Nintendo Shuts Down NES/Famicom Visual Compendium Kickstarter

by Mike Futter on Jun 30, 2016 at 01:17 PM

Kickstarter backers hoping for a copy of Bitmap Books' Nintendo Entertainment System visual compendium are in for some disappointment. The House of Mario has shut down the crowdfunding project.

Notice went out today, with less than a day left before the campaign’s successful close. Nintendo cites its copyright for a number of games, including Super Mario Bros., Punch-Out!!, The Legend of Zelda, and Donkey Kong.

“This Kickstarter project makes unauthorized use of Nintendo's copyrights as noted above,” reads a digital millennium copyright act complaint filed by law firm Miller Nash Graham & Dunn LLP. “The description of the book states that it is ‘mainly visual’, and the campaign shows pages of the book which consist simply of large screenshots copied directly from Nintendo’s video games.

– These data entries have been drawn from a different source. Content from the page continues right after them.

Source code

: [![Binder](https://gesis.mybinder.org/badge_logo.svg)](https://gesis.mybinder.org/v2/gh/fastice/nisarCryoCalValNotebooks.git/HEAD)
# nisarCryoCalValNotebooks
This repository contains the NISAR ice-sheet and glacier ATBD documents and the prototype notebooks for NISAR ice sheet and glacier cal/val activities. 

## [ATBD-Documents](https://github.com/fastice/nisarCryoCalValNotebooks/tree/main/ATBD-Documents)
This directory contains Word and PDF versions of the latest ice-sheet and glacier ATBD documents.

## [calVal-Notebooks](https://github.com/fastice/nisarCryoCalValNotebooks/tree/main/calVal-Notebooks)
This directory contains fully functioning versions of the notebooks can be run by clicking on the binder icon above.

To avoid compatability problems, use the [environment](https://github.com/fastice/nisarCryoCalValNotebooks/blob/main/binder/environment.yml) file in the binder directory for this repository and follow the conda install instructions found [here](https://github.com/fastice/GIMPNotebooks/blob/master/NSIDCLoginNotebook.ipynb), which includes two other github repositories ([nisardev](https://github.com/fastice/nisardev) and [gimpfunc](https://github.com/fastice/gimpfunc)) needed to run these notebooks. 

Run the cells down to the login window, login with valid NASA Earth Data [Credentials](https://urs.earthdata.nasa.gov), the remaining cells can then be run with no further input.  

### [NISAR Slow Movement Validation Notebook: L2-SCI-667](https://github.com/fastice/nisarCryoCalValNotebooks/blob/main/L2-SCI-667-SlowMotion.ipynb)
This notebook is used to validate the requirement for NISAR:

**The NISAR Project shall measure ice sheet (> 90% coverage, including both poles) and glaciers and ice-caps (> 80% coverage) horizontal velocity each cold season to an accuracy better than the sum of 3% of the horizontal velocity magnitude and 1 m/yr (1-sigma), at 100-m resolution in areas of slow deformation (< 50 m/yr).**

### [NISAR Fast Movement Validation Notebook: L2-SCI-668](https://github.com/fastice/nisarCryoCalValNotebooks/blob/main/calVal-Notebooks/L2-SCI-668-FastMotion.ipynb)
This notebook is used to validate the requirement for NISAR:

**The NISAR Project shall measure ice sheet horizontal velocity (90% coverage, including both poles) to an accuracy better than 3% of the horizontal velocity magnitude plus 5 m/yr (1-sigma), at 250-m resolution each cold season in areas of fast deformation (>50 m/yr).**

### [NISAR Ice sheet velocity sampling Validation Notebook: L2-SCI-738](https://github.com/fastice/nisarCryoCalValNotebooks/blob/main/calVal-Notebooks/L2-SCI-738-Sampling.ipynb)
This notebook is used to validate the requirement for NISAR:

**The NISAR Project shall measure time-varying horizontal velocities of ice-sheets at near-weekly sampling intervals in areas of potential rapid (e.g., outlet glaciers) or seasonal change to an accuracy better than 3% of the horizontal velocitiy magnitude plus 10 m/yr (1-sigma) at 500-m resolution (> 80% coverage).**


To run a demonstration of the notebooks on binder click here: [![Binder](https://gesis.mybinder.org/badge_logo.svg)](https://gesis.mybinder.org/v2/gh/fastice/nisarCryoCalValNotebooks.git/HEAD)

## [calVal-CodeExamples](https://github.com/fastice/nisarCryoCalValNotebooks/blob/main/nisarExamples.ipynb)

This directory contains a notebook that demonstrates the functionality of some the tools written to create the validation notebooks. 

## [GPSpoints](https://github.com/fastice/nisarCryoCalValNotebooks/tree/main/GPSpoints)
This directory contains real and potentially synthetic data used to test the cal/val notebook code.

This campaign also makes use of a mark that is confusingly similar to registered trademarks owned by Nintendo. Specifically, the project’s creator is using a modified version of Nintendo's ‘Official Nintendo Seal’ mark to promote this project. This use of Nintendo's intellectual property may confuse Kickstarter backers into thinking this project is sponsored or licensed by Nintendo, when in fact it is not.”

We’ve reached out to both Bitmap Books and Nintendo for comment. We’ll update as more information is available. You can see a number of sample pages in our previous coverage.

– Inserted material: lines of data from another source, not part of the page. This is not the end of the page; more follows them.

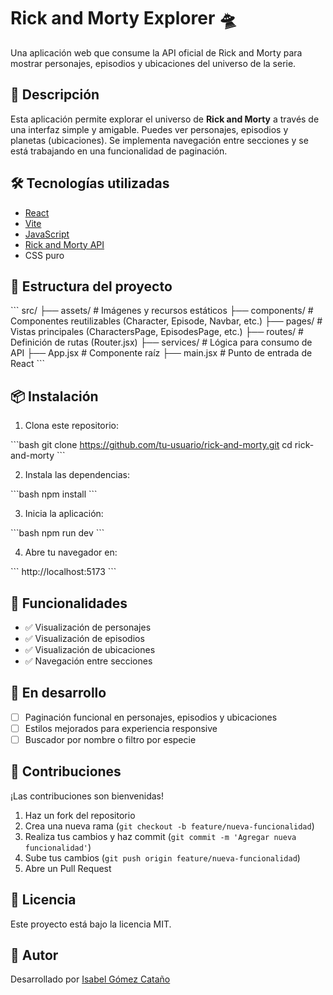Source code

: # Rick and Morty Explorer 🛸

Una aplicación web que consume la API oficial de Rick and Morty para mostrar personajes, episodios y ubicaciones del universo de la serie.

## 🚀 Descripción

Esta aplicación permite explorar el universo de **Rick and Morty** a través de una interfaz simple y amigable. Puedes ver personajes, episodios y planetas (ubicaciones). Se implementa navegación entre secciones y se está trabajando en una funcionalidad de paginación.


## 🛠️ Tecnologías utilizadas

- [React](https://reactjs.org/)
- [Vite](https://vitejs.dev/)
- [JavaScript](https://developer.mozilla.org/en-US/docs/Web/JavaScript)
- [Rick and Morty API](https://rickandmortyapi.com/)
- CSS puro

## 📁 Estructura del proyecto

\`\`\`
src/
├── assets/           # Imágenes y recursos estáticos
├── components/       # Componentes reutilizables (Character, Episode, Navbar, etc.)
├── pages/            # Vistas principales (CharactersPage, EpisodesPage, etc.)
├── routes/           # Definición de rutas (Router.jsx)
├── services/         # Lógica para consumo de API
├── App.jsx           # Componente raíz
├── main.jsx          # Punto de entrada de React
\`\`\`

## 📦 Instalación

1. Clona este repositorio:

\`\`\`bash
git clone https://github.com/tu-usuario/rick-and-morty.git
cd rick-and-morty
\`\`\`

2. Instala las dependencias:

\`\`\`bash
npm install
\`\`\`

3. Inicia la aplicación:

\`\`\`bash
npm run dev
\`\`\`

4. Abre tu navegador en:

\`\`\`
http://localhost:5173
\`\`\`

## 🧭 Funcionalidades

- ✅ Visualización de personajes
- ✅ Visualización de episodios
- ✅ Visualización de ubicaciones
- ✅ Navegación entre secciones

## 🔧 En desarrollo

- [ ] Paginación funcional en personajes, episodios y ubicaciones
- [ ] Estilos mejorados para experiencia responsive
- [ ] Buscador por nombre o filtro por especie

## 🤝 Contribuciones

¡Las contribuciones son bienvenidas!

1. Haz un fork del repositorio
2. Crea una nueva rama (`git checkout -b feature/nueva-funcionalidad`)
3. Realiza tus cambios y haz commit (`git commit -m 'Agregar nueva funcionalidad'`)
4. Sube tus cambios (`git push origin feature/nueva-funcionalidad`)
5. Abre un Pull Request

## 📄 Licencia

Este proyecto está bajo la licencia MIT.

## 👤 Autor

Desarrollado por [Isabel Gómez Cataño](https://github.com/MariaGomezzz)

Update: Nintendo has responded to our request for comment. “Nintendo is an innovative company that values its intellectual property," a company representative told us via email. "We are aggressive in protecting our rights and will not permit third parties to use our creative works in an unauthorized manner.”

[Source: Kickstarter]


Our Take
Whether a fair use defense would win out in court is moot if Bitmap Books doesn’t have the wherewithal to fight back against a giant like Nintendo. We’ll have to see if the company opts to duke it out, or cuts its losses and moves on to other, more forgiving companies.